-- Records supplied follows --
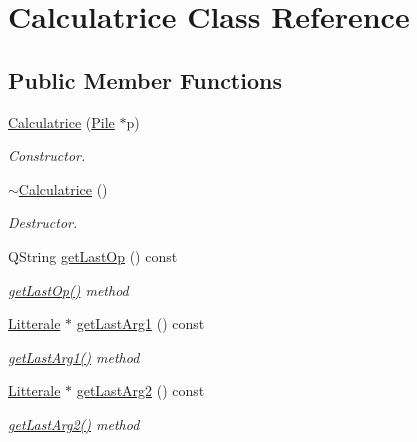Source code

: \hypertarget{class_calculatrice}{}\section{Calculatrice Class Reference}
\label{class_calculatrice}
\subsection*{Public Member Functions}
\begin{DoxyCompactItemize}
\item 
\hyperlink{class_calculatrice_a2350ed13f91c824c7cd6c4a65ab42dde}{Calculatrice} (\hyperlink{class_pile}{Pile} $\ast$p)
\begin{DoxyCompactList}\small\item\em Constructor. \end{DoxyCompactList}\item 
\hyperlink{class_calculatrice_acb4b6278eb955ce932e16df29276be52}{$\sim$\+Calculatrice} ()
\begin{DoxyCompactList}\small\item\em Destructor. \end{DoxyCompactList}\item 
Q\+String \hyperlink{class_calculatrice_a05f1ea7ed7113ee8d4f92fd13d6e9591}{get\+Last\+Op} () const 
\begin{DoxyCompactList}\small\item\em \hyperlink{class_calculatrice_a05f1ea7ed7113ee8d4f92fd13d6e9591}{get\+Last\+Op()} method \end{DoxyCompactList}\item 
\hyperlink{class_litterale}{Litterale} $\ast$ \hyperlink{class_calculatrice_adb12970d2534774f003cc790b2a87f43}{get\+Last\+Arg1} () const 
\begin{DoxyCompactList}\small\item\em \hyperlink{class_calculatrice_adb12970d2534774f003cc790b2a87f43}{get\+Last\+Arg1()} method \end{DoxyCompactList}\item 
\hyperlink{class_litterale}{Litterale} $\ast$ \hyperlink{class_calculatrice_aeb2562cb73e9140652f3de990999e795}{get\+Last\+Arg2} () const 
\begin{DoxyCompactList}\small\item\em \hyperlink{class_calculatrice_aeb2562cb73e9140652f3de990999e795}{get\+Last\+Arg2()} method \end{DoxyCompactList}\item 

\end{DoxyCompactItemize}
-- Records supplied concluded --
-- Records supplied follows --
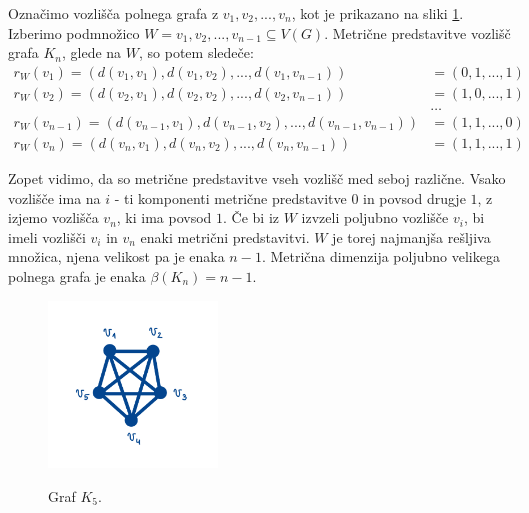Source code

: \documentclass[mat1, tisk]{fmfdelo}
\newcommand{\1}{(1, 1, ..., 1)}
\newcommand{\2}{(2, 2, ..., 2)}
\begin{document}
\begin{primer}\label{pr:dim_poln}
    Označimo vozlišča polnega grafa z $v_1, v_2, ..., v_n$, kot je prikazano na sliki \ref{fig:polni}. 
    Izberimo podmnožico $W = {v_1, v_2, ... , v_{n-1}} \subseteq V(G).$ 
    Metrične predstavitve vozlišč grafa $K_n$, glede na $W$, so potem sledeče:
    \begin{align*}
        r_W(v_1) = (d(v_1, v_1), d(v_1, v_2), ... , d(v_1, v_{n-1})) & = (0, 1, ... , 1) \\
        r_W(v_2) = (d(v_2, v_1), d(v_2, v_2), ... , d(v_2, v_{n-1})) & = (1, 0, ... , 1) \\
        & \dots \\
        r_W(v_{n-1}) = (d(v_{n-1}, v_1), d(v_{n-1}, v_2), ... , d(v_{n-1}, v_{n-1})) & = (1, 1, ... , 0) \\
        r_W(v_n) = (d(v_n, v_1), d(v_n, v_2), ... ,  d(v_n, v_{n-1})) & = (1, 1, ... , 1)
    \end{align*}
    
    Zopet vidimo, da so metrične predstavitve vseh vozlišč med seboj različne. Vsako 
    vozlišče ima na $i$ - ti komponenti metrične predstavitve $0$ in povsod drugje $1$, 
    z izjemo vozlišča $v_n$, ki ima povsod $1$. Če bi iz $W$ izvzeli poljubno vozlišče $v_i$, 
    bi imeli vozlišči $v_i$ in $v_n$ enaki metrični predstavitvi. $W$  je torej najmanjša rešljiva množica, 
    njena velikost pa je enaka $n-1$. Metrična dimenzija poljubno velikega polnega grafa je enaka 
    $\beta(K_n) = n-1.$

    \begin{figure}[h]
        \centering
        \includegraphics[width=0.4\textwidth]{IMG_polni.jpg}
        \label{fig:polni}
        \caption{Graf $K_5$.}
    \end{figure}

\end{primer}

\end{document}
-- Records supplied concluded --
-- Records supplied follows --
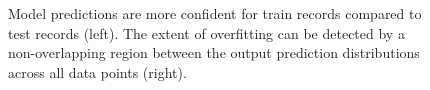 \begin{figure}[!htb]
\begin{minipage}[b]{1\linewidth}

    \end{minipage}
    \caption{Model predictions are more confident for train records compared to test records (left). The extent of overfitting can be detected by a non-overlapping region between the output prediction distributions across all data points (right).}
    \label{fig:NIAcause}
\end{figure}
-- Records supplied concluded --
## Problem to solve
Filter the records above, keeping each line that contains the word "grafa".

## Response to this exercise
    Označimo vozlišča polnega grafa z $v_1, v_2, ..., v_n$, kot je prikazano na sliki \ref{fig:polni}. 
    Metrične predstavitve vozlišč grafa $K_n$, glede na $W$, so potem sledeče:
    njena velikost pa je enaka $n-1$. Metrična dimenzija poljubno velikega polnega grafa je enaka 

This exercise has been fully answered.